Resource War, Investing in Demographics, Bottom for Stocks and Gasoline, Fund Managers and More!

by Addison Wiggin & Ian Mathias

  • Russian dispute turns into European crisis… the first days of a coming resource war?
  • Not Russia’s only problem… Chris Mayer on a global demographic shift
  • Enjoy $1.60 gas — it might soon be gone… the beginning of the end of the gas price crash
  • Survey says: Fund managers name their favorite asset class for 2009… but can you trust them with your money?
  • J.W. Burritt on the technical bottom for stocks… how to trade the market’s wide new range
     

  Just days after Russia promised the world that its gas dispute with Ukraine wouldn’t affect European energy supplies … spigots are running dry. From Reuters:

  • Gas shipments from Russia to Germany have been “massively reduced”
  • Italy can access only 20% of Gazprom’s typical supply
  • Slovenia claims Russian gas supply was cut by 90%
  • Czech supplies down 75%; Hungary… down 20%

Croatia, Austria, Turkey… the list goes on and on.

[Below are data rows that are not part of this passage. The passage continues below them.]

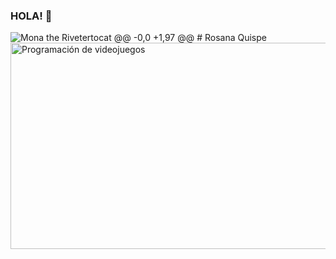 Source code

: ### HOLA! 👋   
<img class="d-block width-fit height-auto mx-auto rounded-1" src="/images/mona-the-rivetertocat.png" alt="Mona the Rivetertocat">
@@ -0,0 +1,97 @@
# Rosana Quispe 

<img class="alignnone size-full wp-image-8007 entered lazyloaded" src="https://experienciajoven.com/wp-content/uploads/2020/11/programacion_gamer_001.gif" alt="Programación de videojuegos" width="700" height="330" data-lazy-src="https://experienciajoven.com/wp-content/uploads/2020/11/programacion_gamer_001.gif" data-ll-status="loaded">


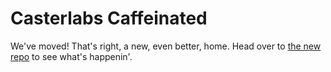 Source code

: # Casterlabs Caffeinated

We've moved! That's right, a new, even better, home. Head over to [the new repo](https://github.com/Casterlabs/Casterlabs) to see what's happenin'.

The EU says supply to member nations has changed “dramatically” overnight and they’re getting worse. Who knows how this will end. But we are faced with a question: How long will Russia hold energy over European heads before someone takes a shot?

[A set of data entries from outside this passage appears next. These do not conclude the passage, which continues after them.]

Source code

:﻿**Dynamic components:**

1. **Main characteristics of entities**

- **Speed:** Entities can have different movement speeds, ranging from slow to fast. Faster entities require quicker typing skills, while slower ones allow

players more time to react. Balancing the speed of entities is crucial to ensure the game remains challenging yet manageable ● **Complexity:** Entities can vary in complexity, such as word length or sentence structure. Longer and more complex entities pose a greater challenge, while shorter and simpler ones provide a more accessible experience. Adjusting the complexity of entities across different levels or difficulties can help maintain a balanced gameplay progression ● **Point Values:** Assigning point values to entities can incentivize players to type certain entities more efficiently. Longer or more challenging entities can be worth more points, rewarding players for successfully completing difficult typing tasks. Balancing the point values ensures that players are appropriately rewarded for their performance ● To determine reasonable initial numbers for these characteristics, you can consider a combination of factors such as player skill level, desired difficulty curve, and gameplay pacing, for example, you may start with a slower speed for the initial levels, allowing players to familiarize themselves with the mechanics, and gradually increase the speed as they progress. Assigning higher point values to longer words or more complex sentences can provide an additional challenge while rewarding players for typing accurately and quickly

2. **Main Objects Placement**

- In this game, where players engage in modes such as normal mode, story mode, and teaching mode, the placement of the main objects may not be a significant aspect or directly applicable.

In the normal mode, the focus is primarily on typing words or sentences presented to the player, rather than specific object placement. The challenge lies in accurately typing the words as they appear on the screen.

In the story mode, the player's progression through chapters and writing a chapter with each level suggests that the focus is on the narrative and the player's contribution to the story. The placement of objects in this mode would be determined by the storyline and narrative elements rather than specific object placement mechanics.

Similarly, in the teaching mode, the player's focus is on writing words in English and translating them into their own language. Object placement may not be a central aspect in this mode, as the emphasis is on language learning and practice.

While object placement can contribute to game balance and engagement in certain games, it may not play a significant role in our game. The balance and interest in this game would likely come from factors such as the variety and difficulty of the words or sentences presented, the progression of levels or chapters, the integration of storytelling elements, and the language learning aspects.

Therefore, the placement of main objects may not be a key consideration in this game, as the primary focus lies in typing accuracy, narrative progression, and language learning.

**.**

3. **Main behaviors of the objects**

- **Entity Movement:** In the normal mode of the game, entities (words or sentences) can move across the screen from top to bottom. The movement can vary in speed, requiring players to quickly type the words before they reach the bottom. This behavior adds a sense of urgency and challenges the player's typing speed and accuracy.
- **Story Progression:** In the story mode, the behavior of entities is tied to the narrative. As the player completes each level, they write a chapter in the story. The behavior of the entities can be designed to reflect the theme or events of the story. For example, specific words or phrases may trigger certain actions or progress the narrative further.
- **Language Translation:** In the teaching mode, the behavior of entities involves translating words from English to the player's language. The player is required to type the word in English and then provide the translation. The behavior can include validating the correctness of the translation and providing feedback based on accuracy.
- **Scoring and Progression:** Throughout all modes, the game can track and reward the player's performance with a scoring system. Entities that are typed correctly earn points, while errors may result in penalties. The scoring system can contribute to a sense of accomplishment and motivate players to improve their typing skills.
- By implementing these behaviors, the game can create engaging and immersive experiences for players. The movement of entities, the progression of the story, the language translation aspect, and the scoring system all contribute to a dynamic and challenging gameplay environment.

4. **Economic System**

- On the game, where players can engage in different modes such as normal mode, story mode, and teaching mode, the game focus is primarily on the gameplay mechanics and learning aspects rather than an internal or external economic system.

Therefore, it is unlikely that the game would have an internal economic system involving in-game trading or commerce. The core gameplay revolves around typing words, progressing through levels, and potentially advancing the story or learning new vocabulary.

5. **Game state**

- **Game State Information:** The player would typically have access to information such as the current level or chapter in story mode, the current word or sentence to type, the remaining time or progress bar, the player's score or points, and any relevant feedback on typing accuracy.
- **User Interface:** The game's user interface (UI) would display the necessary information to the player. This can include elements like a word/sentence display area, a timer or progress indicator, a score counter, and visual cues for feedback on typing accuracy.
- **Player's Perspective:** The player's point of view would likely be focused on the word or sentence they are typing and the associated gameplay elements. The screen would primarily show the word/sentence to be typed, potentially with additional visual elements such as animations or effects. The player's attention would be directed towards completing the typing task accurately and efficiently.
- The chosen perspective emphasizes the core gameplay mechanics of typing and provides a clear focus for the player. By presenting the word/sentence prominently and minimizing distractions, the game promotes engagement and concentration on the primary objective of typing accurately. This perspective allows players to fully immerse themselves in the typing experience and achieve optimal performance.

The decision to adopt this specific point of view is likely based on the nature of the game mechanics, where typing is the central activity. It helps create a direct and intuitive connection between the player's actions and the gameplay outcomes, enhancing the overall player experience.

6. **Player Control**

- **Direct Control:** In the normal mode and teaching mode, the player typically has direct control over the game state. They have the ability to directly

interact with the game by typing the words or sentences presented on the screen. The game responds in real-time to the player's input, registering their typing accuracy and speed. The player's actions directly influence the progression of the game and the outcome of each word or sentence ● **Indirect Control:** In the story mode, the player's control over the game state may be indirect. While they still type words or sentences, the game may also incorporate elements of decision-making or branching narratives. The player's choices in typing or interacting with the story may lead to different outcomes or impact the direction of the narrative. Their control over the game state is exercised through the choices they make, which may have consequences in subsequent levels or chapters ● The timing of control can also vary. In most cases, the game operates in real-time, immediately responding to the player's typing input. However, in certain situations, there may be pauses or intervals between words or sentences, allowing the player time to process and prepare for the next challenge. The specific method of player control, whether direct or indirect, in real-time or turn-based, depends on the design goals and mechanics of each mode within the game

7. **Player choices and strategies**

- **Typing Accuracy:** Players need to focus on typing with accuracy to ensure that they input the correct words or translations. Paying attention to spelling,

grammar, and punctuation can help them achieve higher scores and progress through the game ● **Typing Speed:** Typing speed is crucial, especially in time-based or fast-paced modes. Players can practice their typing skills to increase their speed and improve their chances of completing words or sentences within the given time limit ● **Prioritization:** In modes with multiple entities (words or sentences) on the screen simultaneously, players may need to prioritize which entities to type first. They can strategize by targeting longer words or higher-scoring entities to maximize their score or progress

The Labrynth: Russia’s Pipelines Strangle Europe

As we forecast on Friday , we expect Russian-agitated “resource wars” to be a reoccurring theme this year… and beyond.

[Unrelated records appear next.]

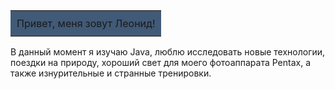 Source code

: <table>
  <tr>
    <td style="background-color: #415a77; padding: 10px;">
     Привет, меня зовут Леонид!
    </td>
  </tr>
</table>
В данный момент я изучаю Java, люблю исследовать новые технологии, поездки на природу, хороший свет для моего фотоаппарата Pentax, а также изнурительные и странные тренировки.

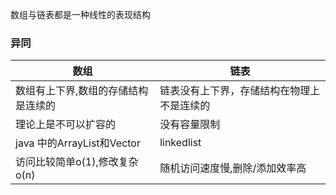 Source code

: 
数组与链表都是一种线性的表现结构

### 异同

数组 | 链表
----------------|--------------|
数组有上下界,数组的存储结构是连续的 | 链表没有上下界，存储结构在物理上不是连续的 |
理论上是不可以扩容的|没有容量限制|
java 中的ArrayList和Vector|linkedlist|
访问比较简单o(1),修改复杂o(n)|随机访问速度慢,删除/添加效率高|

  On the investment front, energy turmoil in Europe has given oil prices a kick in the pants. The front-month contract is $50 a barrel today, up 40% from its December low of $33.

  Thus, we reiterate our call that the bottom for gasoline prices is likely close. On Dec. 15, retail gasoline ended its 86 straight days of decline, and since then, the price has stayed within a narrow range… about $1.62-1.65. You can see from this chart, if gas hasn’t hit a bottom, it’s at least starting to take a breather:

The national average rings in at $1.68 today for a gallon of the cheap stuff.

  “Russia has a whole other problem most people don’t talk about, too” Chris Mayer commented yesterday. “Russia and Eastern Europe are in the midst of the biggest drops in population since the plagues of the Middle Ages. Putin calls the decline in population in Russia ‘the most acute problem facing our country today.’

“Yet in sub-Sahara Africa, population is blooming. Currently, the sub-Sahara has the highest fertility rates in the world. Several other countries will experience, or are experiencing, population booms — Iraq, Afghanistan and the Palestinian territories.

“Researchers Neil Howe and Richard Jackson recently gave an interesting tidbit on how the world is changing: ‘For the past several years,’ they told The Washington Post, ‘the U.N. has published a table ranking the world’s 12 most populous countries over time. In 1950, six of the top 12 were developed countries. In 2000, only three were. By 2050, only one developed country will remain — the United States.’

“What will the effect of these shifts be? What will it mean as an investor? Hard to say, though there are lots of theories. Booms tend to happen with growing and youthful populations. If so, you’ll want to short Europe, both its Western and Eastern halves. And go long Africa and the Middle East. Asia is a mixed bag. China is aging. But India is young.”

In 2002, we published a book analyzing, among other things, the impact of shifting demography on the economies of the world. Sitting on the desk in front of me is a contract with the publisher for an anniversary update of the book. As the more pragmatic I.O.U.S.A. also illustrates, we suspect demography will play a much bigger role in the future of the economy and markets than anyone reading or writing The 5 today is prepared to accept.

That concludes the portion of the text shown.